Free Gift

Perkembangan Kripto Melesat, 3 Hal Ini Jadi Fokus Coinfest Asia 2025

Jakarta, IDN Times – Industri kripto terus berkembang dengan penambahan jumlah aset setiap harinya. Data dari Tangem, perusahaan teknologi yang bergerak dalam sektor blockchain menunjukkan, hingga Juli 2025 lalu terdapat lebih dari 37 juta aset kripto di dunia. Jumlah itu diperkirakan terus bertambah menjadi lebih dari 100 juta aset kripto pada akhir 2025 seiring dengan makin berkembangnya teknologi blockchain dan Web3.

Sementara itu, survei dari Deloitte menunjukkan, 85 persen merchant memandang kripto sebagai cara untuk menjangkau pelanggan baru dan 77 persen merchant memanfaatkannya untuk menekan biaya transaksi. Adapun beberapa perusahaan besar, seperti Microsoft, Paypal, hingga Starbucks, sudah mengintegrasikan pembayaran dengan kripto ke dalam layanannya.

Di Indonesia, jumlah investor kripto meningkat setiap tahun seiring dengan telah diakuinya kripto sebagai komoditas yang dapat diperdagangkan. Hingga Maret 2025 lalu, jumlah investor kripto naik mencapai 13,71 juta investor. Sementara, selama Mei 2025, data dari Otoritas Jasa Keuangan (OJK) menunjukkan nilai transaksi aset kripto menembus Rp32,45 triliun.
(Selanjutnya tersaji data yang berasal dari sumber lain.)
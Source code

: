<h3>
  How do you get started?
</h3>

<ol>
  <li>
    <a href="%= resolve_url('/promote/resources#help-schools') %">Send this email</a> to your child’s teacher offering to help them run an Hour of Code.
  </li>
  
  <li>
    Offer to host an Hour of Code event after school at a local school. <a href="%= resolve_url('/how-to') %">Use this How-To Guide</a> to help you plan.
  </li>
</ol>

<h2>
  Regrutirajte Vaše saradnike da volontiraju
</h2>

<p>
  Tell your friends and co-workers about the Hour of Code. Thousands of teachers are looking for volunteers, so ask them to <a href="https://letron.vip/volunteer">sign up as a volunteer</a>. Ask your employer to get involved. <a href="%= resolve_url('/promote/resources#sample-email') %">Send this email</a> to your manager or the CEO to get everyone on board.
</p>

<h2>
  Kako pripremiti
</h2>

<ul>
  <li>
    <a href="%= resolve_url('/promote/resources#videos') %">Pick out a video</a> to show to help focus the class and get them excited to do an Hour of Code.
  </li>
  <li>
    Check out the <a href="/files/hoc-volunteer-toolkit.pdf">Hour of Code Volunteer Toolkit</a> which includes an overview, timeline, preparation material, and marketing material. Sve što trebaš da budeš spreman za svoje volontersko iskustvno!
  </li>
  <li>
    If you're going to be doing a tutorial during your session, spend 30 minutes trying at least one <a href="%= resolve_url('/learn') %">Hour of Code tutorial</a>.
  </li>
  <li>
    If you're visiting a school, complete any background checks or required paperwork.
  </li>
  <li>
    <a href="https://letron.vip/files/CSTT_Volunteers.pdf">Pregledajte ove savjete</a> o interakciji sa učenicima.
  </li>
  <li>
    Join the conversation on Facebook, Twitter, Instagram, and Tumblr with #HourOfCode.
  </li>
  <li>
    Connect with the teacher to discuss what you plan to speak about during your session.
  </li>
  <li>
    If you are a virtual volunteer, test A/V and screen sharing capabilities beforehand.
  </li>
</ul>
Hal ini menunjukkan, kripto telah diterima sebagai salah satu pendorong ekonomi digital di Indonesia.

Oleh karena itu, dalam usaha mengedukasi masyarakat tentang kripto dan Web3, festival kripto dan Web3 terbesar dunia, Coinfest Asia 2025 digelar di Nuanu Creative City, Bali, pada 21-22 Agustus 2025.  Ada dari 150 pembicara global dari berbagai sektor, antara lain, blockchain, keuangan, teknologi, dan digital berbagi ide dan inovasi dalam dunia kripto dan Web3. Beberapa nama besar dalam industri kripto dan Web3 pun hadir dalam acara tersebut.

Mereka di antaranya adalah Ben Zhou (CEO Bybit), Stephan Lutz (CEO BitMEX), Rachel Conlan (CMO Binance), dan Willian Sutanto (Co-Founder & CEO Indodax). Coinfest Asia 2025 merupakan wadah bagi para pemimpin industri kripto dan Web3 untuk mendorong adopsi serta pertumbuhan ekonomi digital di Asia.

1. Mulai investasi kripto tanpa FOMO

Satu hal yang menjadi pembicaraan di Coinfest Asia 2025 adalah terkait memulai investasi kripto tanpa FOMO alias Fear Of Missing Out atau takut ketinggalan tren. Fandy Effendy, selaku CEO Aries Technologies, salah salah satu platform investasi kripto menjelaskan, memang aset mata uang kripto merupakan salah satu instrumen investasi yang dianggap sangat volatile dan high risk

“Menjadi lebih menenangkan saat investor tak lagi menebak-nebak, melainkan punya rencana yang jelas. Pengalaman investasi yang baik tidak datang dari mengejar harga, tapi dari proses terarah, transparan, dan disiplin,” ujar Fandy. 

Oleh karena itu, platform Aries Technologies menciptakan Kerangka 3S bagi investor kripto, yaitu Simple, Systematic, dan Safety-first.

“Platform kami tidak menjanjikan investasi tanpa risiko. Sebaliknya, kami membangun pagar pengaman agar perjalanan para investor terasa lebih tenang, jelas, dan konsisten,” kata Fandy.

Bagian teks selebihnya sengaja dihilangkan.